A recent comment made to a posted essay by DB of DB's Medical Rants spoke of a term I had not heard before, namely aleatoric uncertainty. But with the web one can quickly learn that it is merely another term for our old friend- random or stochastic uncertainty or variation.
One can talk abut two types of uncertainty. Stochastic is the random or some would say inherent or irreducible uncertainty. The other is Epistemic uncertainty which is that related to incomplete or inadequate information.
At least some of the former type of uncertainty can disappear as knowledge becomes more complete and adequate.
This intro gives me a chance to quote one of my favorite insights borrowed from others namely the thought experiment described by Dr. Steve Goodman of Johns Hopkins which I have talked about before.
Here is my paraphrased version of it which is supposed to elucidate the difference between the stochastic and the deterministic:
Mr. Jones is faced with the need for surgery.The particular procedure is generally accepted to pose a 15% risk of death. Let us magically produce 100 clones of Mr. Jones. When they all undergo surgery, what will happen? In the random process model ( stochastic interpretation) , 15 will die but we cannot tell beforehand who they will be. In the deterministic model, either all 100 will live or all 100 will die depending on whether Mr. J. and all his clones have or do not have some biochemical or physiological condition(s) that is/are in fact what causes the mortality risk of the procedure.
If we learn the reason for the death some or all of the uncertainty vanishes.Before it was learned that about 1 out of 300 people have a single nucleotide polymorphism (leading to TMPT deficiency, and toxic accumulation of 6MP type drugs) no one could predict which child with ALL treated with 6MP would experience catastrophic bone marrow failure. Now with at least this mechanism in our knowledge base, patients can be tested for TMPT deficiency and those who are deficient can be safely treated with a lower dose. Knowledge of the mechanism shrinks the level of stochastic or random uncertainty. The more we know, the fewer are the circumstances that appear to be random. But even as we learn more "mechanisms" we still have the issue of how to apply aggregate data to the individual even though more and more we hear about genetic perturbations that strongly influence and sometimes apparently even determine the response of various tumors to chemotherapy.
The British physician- author, Kieran Sweeney, writes about this age old problem of "balancing the general with the particular" in his book "Complexity in Primary Care".
In this balancing act, a force that may push the clinician in the wrong direction is the lure of the "ecological fallacy". Sweeny writes"
With the advent of evidence-based medicine, clinicians were encouraged to interpolate from population data to individuals. In so doing, however, we were at the mercy of the ecological fallacy-assuming that any and all conclusions derived from population data could be applied to individuals in the data set.

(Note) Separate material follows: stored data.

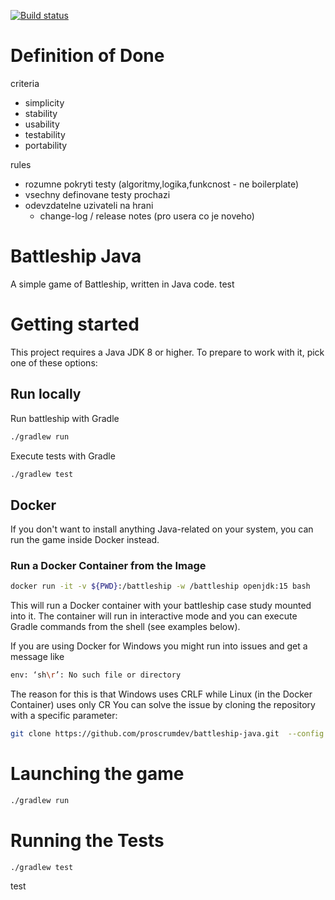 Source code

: [![Build status](https://dev.azure.com/APS-SD-Stewards/APS-SD/_apis/build/status/proscrumdev.battleship-java-CI)](https://dev.azure.com/APS-SD-Stewards/APS-SD/_build/latest?definitionId=15)

# Definition of Done
criteria
- simplicity
- stability
- usability
- testability
- portability

rules
- rozumne pokryti testy (algoritmy,logika,funkcnost - ne boilerplate)
- vsechny definovane testy prochazi
- odevzdatelne uzivateli na hrani
  - change-log / release notes (pro usera co je noveho)

# Battleship Java

A simple game of Battleship, written in Java code.
test

# Getting started

This project requires a Java JDK 8 or higher. To prepare to work with it, pick one of these
options:

## Run locally

Run battleship with Gradle

```bash
./gradlew run
```

Execute tests with Gradle

```bash
./gradlew test
```

## Docker

If you don't want to install anything Java-related on your system, you can
run the game inside Docker instead.

### Run a Docker Container from the Image

```bash
docker run -it -v ${PWD}:/battleship -w /battleship openjdk:15 bash
```

This will run a Docker container with your battleship case study mounted into it. The container will run in interactive mode and you can execute Gradle commands from the shell (see examples below).

If you are using Docker for Windows you might run into issues and get a message like
```bash
env: ‘sh\r’: No such file or directory
```
The reason for this is that Windows uses CRLF while Linux (in the Docker Container) uses only CR
You can solve the issue by cloning the repository with a specific parameter:
```bash
git clone https://github.com/proscrumdev/battleship-java.git  --config core.autocrlf=input
```

# Launching the game

```bash
./gradlew run
```

# Running the Tests

```
./gradlew test
```

test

No where did (does) this appear more glaring than in the large number of drug company driven, medical education company arranged "CMEoid" dinner experiences in which practitioners (docs and mid-levels alike) are exhorted to treat to goal, whether this be blood pressure or HbA1C or whatever else. Previously the big guns that were hyped to get the blood sugar down were the glitazones now less so and I see invitations coming in for drugs that are attempting to favorably harness the integrin family. For an interesting and thoughtful take on the basis ( or lack of same) for treating cholesterol to goal see this recent essay by Dr. Howard Body.